Guiding young people


11.

If you’ve examined a school canteen lately, you’ll see an absence of the very worst foods including fatty meat dishes and sugary drinks and confections. Sometimes salads appear on the menu, but still, animal foods make a strong showing whilst substantial plant-based dishes are rarely on offer; although in fairness a vegan meal can be ordered in advance at most school canteens. The way young people are introduced to food outside the home is a long way from proactive encouragement of healthy eating let alone avoiding cruelty-foods. Students deserve to be taught about the health-giving qualities of non-animal food, but those who are supposed to be food guides (the consultant nutritionists) are not willing to speak out against animal foods for fear of causing offence, losing professional credibility or even losing their funding from animal-industry sources. Meat dishes are known, are popular and are the default because their ingredients are so readily available and volunteer canteen staff  may only know how to prepare meat-based meals. I imagine few would be familiar with making attractive, main course, vegan dishes.
The nutritionists and the teachers themselves allow students to remain unenlightened. Ideally school teachers (whom students already trust) could be teaching useful facts about plant-based foods and farm-animal life; but presently most of them know little about either nutrition or animal husbandry and eat meat themselves. They are hardly in a position to be impartial or encourage students to examine animal foods too closely.

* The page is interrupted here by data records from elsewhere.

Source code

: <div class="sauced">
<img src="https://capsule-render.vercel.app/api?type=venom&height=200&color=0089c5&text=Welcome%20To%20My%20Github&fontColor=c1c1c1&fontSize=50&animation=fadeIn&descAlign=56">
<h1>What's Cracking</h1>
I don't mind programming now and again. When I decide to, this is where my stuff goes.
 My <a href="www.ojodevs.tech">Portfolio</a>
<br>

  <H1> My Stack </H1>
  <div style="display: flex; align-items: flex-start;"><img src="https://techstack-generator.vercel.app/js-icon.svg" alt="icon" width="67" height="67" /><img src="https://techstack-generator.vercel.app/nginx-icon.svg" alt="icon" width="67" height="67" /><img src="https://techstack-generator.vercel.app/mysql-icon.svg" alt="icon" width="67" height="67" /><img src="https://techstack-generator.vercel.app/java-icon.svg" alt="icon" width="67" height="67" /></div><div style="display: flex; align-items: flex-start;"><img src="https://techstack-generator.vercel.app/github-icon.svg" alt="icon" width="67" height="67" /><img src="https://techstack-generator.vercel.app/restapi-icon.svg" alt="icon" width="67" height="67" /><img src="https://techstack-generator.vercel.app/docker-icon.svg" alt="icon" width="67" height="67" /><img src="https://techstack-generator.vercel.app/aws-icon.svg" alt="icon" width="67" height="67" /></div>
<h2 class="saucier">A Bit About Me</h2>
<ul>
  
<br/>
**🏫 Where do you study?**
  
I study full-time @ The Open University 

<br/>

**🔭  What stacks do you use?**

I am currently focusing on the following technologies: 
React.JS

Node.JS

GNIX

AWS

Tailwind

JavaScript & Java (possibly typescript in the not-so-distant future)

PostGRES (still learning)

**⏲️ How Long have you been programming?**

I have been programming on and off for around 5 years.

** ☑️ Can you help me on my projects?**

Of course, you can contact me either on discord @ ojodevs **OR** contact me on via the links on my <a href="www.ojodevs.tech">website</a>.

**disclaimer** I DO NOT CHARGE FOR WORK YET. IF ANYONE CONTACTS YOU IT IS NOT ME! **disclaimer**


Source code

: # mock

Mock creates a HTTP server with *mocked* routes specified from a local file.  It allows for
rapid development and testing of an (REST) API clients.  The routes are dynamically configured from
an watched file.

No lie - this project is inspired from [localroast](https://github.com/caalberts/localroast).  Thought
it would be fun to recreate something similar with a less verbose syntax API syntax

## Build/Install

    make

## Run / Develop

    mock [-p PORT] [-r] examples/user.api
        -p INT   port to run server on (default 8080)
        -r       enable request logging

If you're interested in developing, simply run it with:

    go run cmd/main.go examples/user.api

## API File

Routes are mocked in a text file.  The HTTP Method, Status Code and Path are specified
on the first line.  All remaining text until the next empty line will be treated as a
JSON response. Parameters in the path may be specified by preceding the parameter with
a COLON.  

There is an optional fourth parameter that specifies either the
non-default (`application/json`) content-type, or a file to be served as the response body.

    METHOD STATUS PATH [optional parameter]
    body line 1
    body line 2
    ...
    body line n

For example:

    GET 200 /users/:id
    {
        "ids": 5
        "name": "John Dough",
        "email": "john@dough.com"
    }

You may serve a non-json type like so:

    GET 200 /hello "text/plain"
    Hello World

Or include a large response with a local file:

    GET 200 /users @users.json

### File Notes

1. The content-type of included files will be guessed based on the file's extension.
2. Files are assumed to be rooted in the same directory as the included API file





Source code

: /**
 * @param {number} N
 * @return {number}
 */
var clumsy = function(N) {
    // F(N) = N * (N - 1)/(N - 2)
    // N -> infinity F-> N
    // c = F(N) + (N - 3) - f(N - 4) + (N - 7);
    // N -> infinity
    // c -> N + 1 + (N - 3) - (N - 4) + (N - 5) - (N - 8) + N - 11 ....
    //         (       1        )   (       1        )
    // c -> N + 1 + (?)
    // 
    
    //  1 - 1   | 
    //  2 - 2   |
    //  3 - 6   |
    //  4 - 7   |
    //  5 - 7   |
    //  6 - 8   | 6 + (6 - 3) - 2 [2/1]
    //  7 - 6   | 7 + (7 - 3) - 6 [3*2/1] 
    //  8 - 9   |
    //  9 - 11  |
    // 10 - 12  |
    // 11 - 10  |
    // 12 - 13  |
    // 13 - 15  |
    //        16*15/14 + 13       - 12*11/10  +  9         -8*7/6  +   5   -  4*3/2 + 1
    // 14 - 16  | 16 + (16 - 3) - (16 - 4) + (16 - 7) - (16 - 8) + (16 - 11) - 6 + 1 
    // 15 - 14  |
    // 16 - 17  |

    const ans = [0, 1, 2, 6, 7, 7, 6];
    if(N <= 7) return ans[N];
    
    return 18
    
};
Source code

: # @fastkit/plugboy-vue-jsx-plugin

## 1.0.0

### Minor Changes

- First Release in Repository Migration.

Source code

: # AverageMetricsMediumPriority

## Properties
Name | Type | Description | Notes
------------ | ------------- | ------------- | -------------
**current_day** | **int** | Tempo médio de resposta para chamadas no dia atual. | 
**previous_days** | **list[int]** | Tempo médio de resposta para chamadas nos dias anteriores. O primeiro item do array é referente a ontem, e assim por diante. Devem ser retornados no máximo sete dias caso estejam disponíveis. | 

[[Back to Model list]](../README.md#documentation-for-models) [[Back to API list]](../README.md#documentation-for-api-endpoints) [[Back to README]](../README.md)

Therefore it’s down to those who have a ‘clean slate’ and the necessary information to guide children in nutrition and the truth about animal farming. But many of us are not teachers or don’t have access to young people.  So until there are enough school teachers who are at least practising and well informed vegans, children are unlikely to find out what they need to know until they are old enough to discover things for themselves. By then, too many bad habits are likely to be entrenched. For children and adults alike, there’s so much ground to cover and so much to learn. Being addicted, or at least craving certain foods, doesn’t help. Poor food habits hold most people back from contemplating the possibility of an ethically-based diet change. And apart from the animal population suffering the young people are suffering for lack of responsible guidance.